How is Fazm different from a 'harness framework' like LangGraph, CrewAI, or AutoGen?

Those are Python libraries you build a harness with. Fazm is a harness shipped as a signed macOS app. You do not pip install anything. You download a .app, click through the AX permission prompt, optionally paste an API endpoint into Settings, and start talking. The harness ships compiled, the MCP servers are already wired, the skills are already bundled. A small business owner is not building a graph; they are running one. That is the difference between a developer framework and a consumer harness. The argument 'the harness matters more than the model' is the same argument; the deliverable is different.

Does the model still matter at all?

Yes, in two specific ways. First, tool-use format stability: a model that hallucinates malformed tool_use JSON breaks the round trip regardless of how good the harness is. DeepSeek-V3.2, Qwen 3, and Claude 3.5 Sonnet are reliable here in early 2026; smaller open-source models are not always. Second, durability over long sessions: how well the model follows instructions across hundreds of tool calls without losing the plot. The harness can shape the prompt, cap image turns, and gate context, but the planning between tool calls is the model. Where the harness wins is the rest of the stack, and the rest of the stack is most of the stack.

How do I verify all of this in the source tree?

Six anchors, all in the public Fazm repo. (1) Model swap: /Users/matthewdi/fazm/Desktop/Sources/Chat/ACPBridge.swift lines 391-393. (2) MCP registrations: /Users/matthewdi/fazm/acp-bridge/src/index.ts lines 1015-1141. (3) Image-stripping filter: index.ts lines 2271-2307. (4) Image-turn cap: index.ts line 793. (5) Playwright omit flag: index.ts line 1033. (6) Bundled skills: /Users/matthewdi/fazm/Desktop/Sources/BundledSkills/ contains 17 .skill.md files (ai-browser-profile, canvas-design, deep-research, doc-coauthoring, docx, find-skills, frontend-design, google-workspace-setup, pdf, pptx, social-autoposter, social-autoposter-setup, telegram, travel-planner, video-edit, web-scraping, xlsx).

Is the harness open source?

Yes. Fazm is on GitHub at github.com/m13v/fazm.
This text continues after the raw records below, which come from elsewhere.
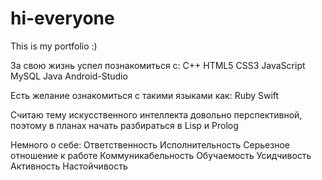 # hi-everyone
This is my portfolio :)


За свою жизнь успел познакомиться с: 
  С++
  HTML5
  CSS3
  JavaScript
  MySQL
  Java
  Android-Studio
  
Есть желание ознакомиться с такими языками как: 
  Ruby
  Swift
  
Считаю тему искусственного интеллекта довольно перспективной, поэтому в планах начать разбираться в Lisp и Prolog

Немного о себе: 
    Ответственность
    Исполнительность
    Серьезное отношение к работе
    Коммуникабельность
    Обучаемость
    Усидчивость
    Активность
    Настойчивость
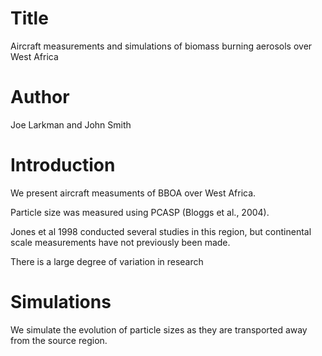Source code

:# Title
Aircraft measurements and simulations of biomass burning aerosols over West Africa

# Author
Joe Larkman and John Smith

# Introduction
We present aircraft measuments of BBOA over West Africa.

Particle size was measured using PCASP (Bloggs et al., 2004).

Jones et al 1998 conducted several studies in this region, but continental scale measurements have not previously been made.

There is a large degree of variation in research

# Simulations
We simulate the evolution of particle sizes as they are transported away from the source region.
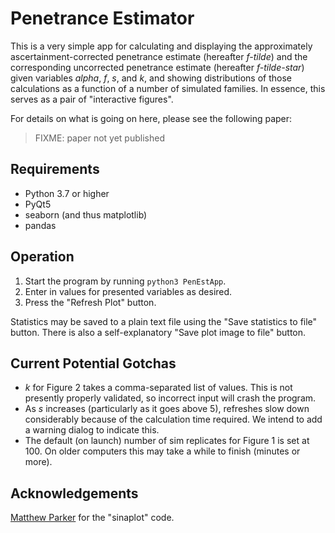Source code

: Penetrance Estimator
====================

This is a very simple app for calculating and displaying the approximately ascertainment-corrected penetrance estimate (hereafter _f-tilde_) and the corresponding uncorrected penetrance estimate (hereafter _f-tilde-star_) given variables _alpha_, _f_, _s_, and _k_, and showing distributions of those calculations as a function of a number of simulated families. In essence, this serves as a pair of "interactive figures".

For details on what is going on here, please see the following paper:
> FIXME: paper not yet published


Requirements
------------

* Python 3.7 or higher
* PyQt5
* seaborn (and thus matplotlib)
* pandas


Operation
---------

1. Start the program by running `python3 PenEstApp`.
2. Enter in values for presented variables as desired.
3. Press the "Refresh Plot" button.

Statistics may be saved to a plain text file using the "Save statistics to file" button. There is also a self-explanatory "Save plot image to file" button.


Current Potential Gotchas
-------------------------

* _k_ for Figure 2 takes a comma-separated list of values. This is not presently properly validated, so incorrect input will crash the program.
* As _s_ increases (particularly as it goes above 5), refreshes slow down considerably because of the calculation time required. We intend to add a warning dialog to indicate this.
* The default (on launch) number of sim replicates for Figure 1 is set at 100. On older computers this may take a while to finish (minutes or more).


Acknowledgements
----------------

[Matthew Parker](https://github.com/mparker2) for the "sinaplot" code.

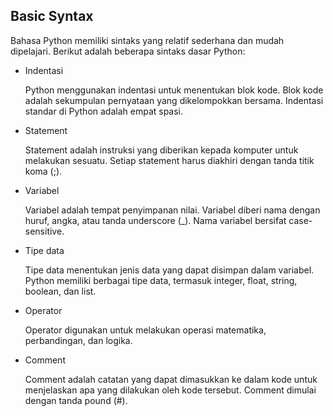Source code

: ## Basic Syntax

Bahasa Python memiliki sintaks yang relatif sederhana dan mudah dipelajari. Berikut adalah beberapa sintaks dasar Python:

- Indentasi

  Python menggunakan indentasi untuk menentukan blok kode. Blok kode adalah sekumpulan pernyataan yang dikelompokkan bersama. Indentasi standar di Python adalah empat spasi.

- Statement

  Statement adalah instruksi yang diberikan kepada komputer untuk melakukan sesuatu. Setiap statement harus diakhiri dengan tanda titik koma (;).

- Variabel

  Variabel adalah tempat penyimpanan nilai. Variabel diberi nama dengan huruf, angka, atau tanda underscore (\_). Nama variabel bersifat case-sensitive.

- Tipe data

  Tipe data menentukan jenis data yang dapat disimpan dalam variabel. Python memiliki berbagai tipe data, termasuk integer, float, string, boolean, dan list.

- Operator

  Operator digunakan untuk melakukan operasi matematika, perbandingan, dan logika.

- Comment

  Comment adalah catatan yang dapat dimasukkan ke dalam kode untuk menjelaskan apa yang dilakukan oleh kode tersebut. Comment dimulai dengan tanda pound (#).
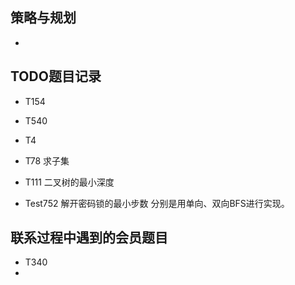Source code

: 


## 策略与规划
* 



## TODO题目记录
* T154
* T540
* T4



* T78 求子集


* T111  二叉树的最小深度
* Test752 解开密码锁的最小步数  分别是用单向、双向BFS进行实现。  




## 联系过程中遇到的会员题目
* T340 
* 
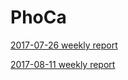 # PhoCa


[2017-07-26 weekly report](./report/weekly_report_1.md)


[2017-08-11 weekly report](./report/weekly_report_2.md)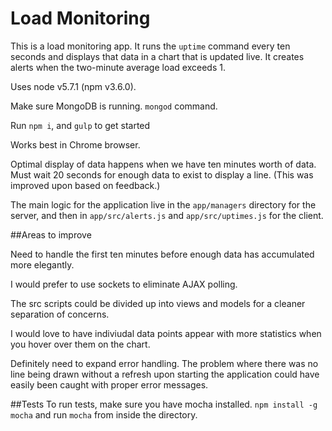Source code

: # Load Monitoring

This is a load monitoring app. It runs the `uptime` command every ten seconds and displays that data in a chart that is updated live. It creates alerts when the two-minute average load exceeds 1.

Uses node v5.7.1 (npm v3.6.0).

Make sure MongoDB is running. `mongod` command.

Run `npm i`, and `gulp` to get started

Works best in Chrome browser.

Optimal display of data happens when we have ten minutes worth of data. Must wait 20 seconds for enough data to exist to display a line. (This was improved upon based on feedback.)

The main logic for the application live in the `app/managers` directory for the server, and then in `app/src/alerts.js` and `app/src/uptimes.js` for the client.

##Areas to improve

Need to handle the first ten minutes before enough data has accumulated more elegantly.

I would prefer to use sockets to eliminate AJAX polling.

The src scripts could be divided up into views and models for a cleaner separation of concerns.

I would love to have indiviudal data points appear with more statistics when you hover over them on the chart.

Definitely need to expand error handling. The problem where there was no line being drawn without a refresh upon starting the application could have easily been caught with proper error messages.

##Tests
To run tests, make sure you have mocha installed. `npm install -g mocha` and run `mocha` from inside the directory.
Every line referenced on this page is in that repo. The chat bridge (acp-bridge), the macOS app (Desktop/Sources), the bundled MCP servers, and the skill library are all readable. The model is whatever Anthropic-compatible endpoint a user configures, so 'open source harness, bring your own model' is a literal description of the deployment.

Does swapping the model break the skills or the MCP servers?

No. Skills are .md files that get included in the prompt as a list of available_skills (ChatProvider.swift lines 1566-1576). The model decides whether to call the Skill tool to load one. MCP servers are subprocesses spawned by the harness; the model issues tool_use blocks with a name and args, the harness dispatches. As long as the model emits valid tool_use, the wiring is identical across providers. The only thing that breaks is when a model is bad at tool-use format stability, which is a model-side property, not a harness-side one.